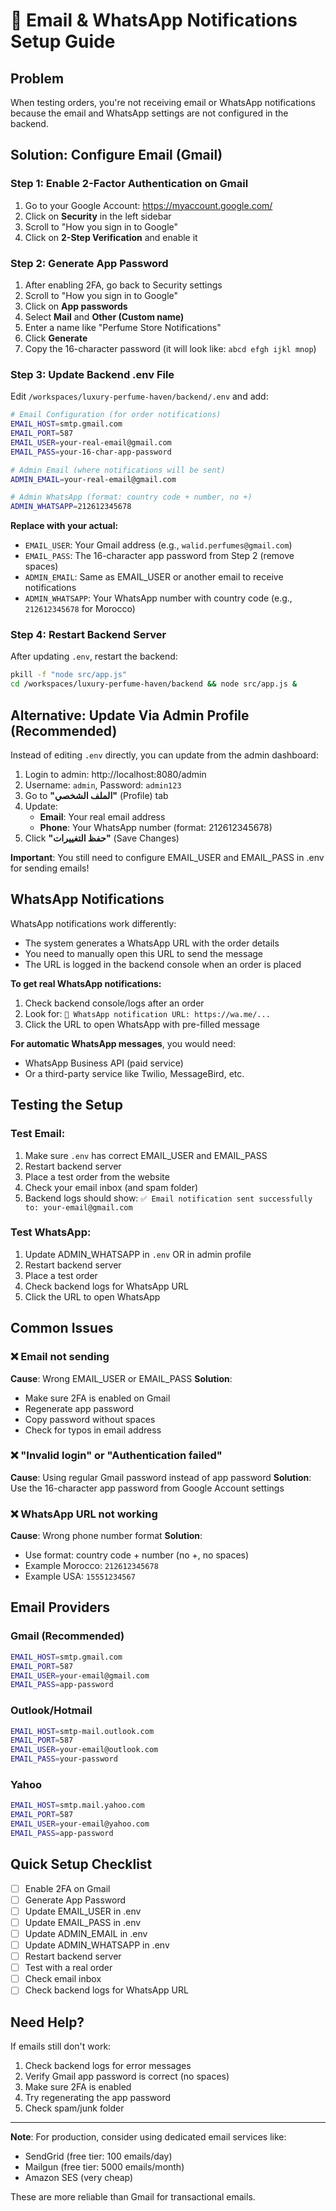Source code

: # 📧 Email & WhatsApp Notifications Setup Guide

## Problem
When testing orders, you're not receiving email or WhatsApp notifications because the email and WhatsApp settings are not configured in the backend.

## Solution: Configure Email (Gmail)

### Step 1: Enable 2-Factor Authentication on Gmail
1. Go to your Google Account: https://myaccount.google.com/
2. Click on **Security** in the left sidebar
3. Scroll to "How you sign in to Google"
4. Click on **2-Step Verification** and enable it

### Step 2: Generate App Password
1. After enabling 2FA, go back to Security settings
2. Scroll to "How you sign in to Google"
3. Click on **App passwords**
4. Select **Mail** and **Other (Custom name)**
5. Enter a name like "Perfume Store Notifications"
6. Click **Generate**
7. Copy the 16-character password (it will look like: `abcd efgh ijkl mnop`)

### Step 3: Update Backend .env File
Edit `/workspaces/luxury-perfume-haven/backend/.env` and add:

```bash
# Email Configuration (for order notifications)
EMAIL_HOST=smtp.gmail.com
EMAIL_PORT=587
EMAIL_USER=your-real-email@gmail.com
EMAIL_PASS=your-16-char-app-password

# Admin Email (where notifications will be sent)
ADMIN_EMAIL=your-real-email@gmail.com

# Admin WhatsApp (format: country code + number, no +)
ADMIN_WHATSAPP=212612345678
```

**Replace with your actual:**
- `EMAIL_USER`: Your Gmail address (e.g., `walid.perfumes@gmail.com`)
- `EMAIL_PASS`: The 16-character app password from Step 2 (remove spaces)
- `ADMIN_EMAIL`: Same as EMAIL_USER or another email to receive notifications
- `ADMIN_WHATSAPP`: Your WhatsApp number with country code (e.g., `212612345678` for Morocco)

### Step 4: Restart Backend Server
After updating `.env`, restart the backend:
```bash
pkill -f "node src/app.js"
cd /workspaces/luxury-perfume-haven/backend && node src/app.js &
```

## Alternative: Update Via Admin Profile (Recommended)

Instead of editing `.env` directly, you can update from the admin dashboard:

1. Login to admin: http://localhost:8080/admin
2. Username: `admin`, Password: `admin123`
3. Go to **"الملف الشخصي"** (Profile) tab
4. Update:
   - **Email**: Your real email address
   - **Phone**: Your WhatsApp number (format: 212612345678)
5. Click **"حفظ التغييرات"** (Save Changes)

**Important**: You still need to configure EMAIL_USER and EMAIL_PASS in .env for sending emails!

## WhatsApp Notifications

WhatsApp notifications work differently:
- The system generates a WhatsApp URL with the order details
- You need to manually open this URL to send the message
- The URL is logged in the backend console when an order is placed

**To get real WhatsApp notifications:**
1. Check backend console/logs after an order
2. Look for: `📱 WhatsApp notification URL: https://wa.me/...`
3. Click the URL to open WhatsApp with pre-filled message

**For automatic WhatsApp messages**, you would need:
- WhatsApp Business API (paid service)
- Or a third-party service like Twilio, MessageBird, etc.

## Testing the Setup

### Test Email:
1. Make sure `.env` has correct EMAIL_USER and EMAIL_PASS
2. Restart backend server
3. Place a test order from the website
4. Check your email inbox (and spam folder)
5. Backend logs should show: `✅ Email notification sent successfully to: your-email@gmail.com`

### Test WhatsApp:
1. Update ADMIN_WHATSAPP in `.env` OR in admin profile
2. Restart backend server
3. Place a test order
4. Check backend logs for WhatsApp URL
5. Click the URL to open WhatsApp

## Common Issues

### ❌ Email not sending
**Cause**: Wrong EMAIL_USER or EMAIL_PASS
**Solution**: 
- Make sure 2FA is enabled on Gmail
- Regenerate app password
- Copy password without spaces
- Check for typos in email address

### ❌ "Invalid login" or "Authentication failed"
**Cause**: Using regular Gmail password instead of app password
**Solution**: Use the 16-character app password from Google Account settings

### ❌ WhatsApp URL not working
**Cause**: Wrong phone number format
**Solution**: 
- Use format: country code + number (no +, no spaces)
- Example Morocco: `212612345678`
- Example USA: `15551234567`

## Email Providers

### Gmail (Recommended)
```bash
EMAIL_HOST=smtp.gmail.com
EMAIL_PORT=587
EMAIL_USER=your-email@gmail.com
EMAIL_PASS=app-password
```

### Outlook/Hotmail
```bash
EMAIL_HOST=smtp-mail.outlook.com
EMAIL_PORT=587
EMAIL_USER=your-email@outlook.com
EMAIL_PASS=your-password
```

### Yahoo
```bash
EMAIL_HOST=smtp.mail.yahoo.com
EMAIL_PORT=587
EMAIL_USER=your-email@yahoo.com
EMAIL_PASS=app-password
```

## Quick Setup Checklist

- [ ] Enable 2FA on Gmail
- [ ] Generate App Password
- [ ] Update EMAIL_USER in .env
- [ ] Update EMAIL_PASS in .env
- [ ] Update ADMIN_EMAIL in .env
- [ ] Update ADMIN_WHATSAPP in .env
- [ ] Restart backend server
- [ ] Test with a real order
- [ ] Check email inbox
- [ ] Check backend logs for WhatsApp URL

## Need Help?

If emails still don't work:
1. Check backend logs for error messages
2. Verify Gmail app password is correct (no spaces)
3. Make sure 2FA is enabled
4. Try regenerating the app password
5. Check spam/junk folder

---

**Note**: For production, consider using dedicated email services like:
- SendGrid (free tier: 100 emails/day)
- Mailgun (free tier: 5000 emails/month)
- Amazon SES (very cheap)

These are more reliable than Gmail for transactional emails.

* * *

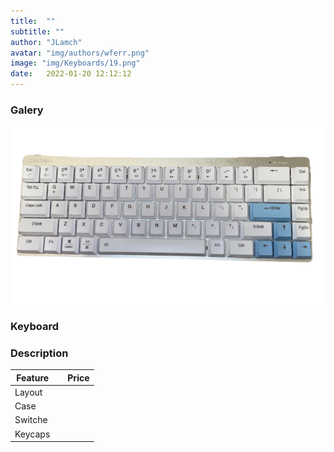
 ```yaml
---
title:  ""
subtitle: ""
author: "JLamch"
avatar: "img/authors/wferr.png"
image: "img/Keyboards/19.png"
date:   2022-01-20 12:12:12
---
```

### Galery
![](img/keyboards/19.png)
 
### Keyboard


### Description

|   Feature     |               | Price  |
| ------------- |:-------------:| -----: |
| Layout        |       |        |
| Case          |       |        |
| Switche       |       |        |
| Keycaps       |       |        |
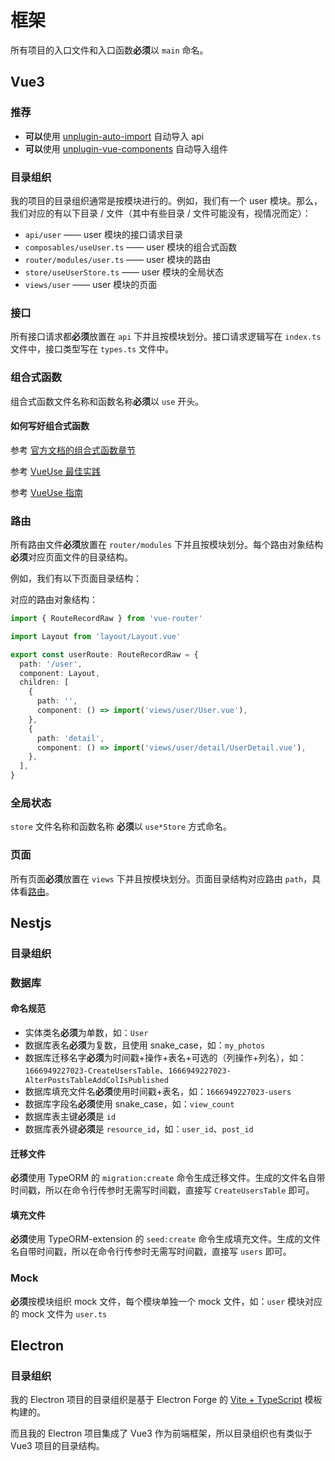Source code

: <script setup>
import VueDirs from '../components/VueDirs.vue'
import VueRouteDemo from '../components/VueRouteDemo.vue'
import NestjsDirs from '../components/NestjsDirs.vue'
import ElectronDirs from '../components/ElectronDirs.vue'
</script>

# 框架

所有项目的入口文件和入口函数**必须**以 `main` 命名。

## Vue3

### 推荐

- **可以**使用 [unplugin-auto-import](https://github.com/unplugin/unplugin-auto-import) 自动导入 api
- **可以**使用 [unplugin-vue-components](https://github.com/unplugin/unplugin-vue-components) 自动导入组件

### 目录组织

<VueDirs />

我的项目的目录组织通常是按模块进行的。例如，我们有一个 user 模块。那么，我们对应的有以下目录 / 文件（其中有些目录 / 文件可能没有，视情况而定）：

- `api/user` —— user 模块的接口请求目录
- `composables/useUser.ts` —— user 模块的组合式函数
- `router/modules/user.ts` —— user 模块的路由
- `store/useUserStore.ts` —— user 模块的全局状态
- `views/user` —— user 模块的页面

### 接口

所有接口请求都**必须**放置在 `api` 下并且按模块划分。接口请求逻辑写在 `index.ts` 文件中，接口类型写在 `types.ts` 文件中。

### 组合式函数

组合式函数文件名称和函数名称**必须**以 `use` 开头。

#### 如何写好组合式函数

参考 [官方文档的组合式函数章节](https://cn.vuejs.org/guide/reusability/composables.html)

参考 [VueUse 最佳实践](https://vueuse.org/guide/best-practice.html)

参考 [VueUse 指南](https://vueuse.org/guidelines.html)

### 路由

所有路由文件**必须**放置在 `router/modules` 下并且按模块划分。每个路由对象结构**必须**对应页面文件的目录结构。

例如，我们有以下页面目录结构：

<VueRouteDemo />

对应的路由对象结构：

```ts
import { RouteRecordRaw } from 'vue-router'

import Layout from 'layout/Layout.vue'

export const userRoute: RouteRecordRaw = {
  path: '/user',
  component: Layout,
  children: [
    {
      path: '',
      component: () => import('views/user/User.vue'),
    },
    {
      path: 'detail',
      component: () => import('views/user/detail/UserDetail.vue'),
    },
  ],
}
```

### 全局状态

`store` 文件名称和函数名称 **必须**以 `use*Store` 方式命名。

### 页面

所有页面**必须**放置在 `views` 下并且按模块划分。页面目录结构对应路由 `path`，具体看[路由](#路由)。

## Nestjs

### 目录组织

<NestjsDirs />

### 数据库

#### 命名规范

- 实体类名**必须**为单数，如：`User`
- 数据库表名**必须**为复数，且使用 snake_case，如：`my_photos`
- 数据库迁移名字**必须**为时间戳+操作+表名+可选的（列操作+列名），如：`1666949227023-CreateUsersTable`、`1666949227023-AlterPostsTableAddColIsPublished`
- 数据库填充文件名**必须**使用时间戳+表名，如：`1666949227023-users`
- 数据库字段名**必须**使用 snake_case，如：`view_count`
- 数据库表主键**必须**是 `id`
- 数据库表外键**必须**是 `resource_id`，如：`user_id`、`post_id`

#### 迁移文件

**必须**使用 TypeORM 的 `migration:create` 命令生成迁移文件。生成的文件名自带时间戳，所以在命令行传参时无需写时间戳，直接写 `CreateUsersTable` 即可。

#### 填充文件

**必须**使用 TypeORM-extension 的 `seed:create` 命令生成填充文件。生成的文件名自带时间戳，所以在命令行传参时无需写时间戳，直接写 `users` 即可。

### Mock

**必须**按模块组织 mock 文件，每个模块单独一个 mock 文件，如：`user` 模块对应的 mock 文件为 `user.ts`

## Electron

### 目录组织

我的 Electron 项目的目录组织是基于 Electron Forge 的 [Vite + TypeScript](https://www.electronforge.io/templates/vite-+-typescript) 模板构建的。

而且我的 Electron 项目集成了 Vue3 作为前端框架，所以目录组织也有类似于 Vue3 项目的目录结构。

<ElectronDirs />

**WORK INSTRUCTION**
The answer must be every line of the records that contains the word "enabled".

**RESPONSE TO THE TASK**
- Make sure 2FA is enabled on Gmail
3. Make sure 2FA is enabled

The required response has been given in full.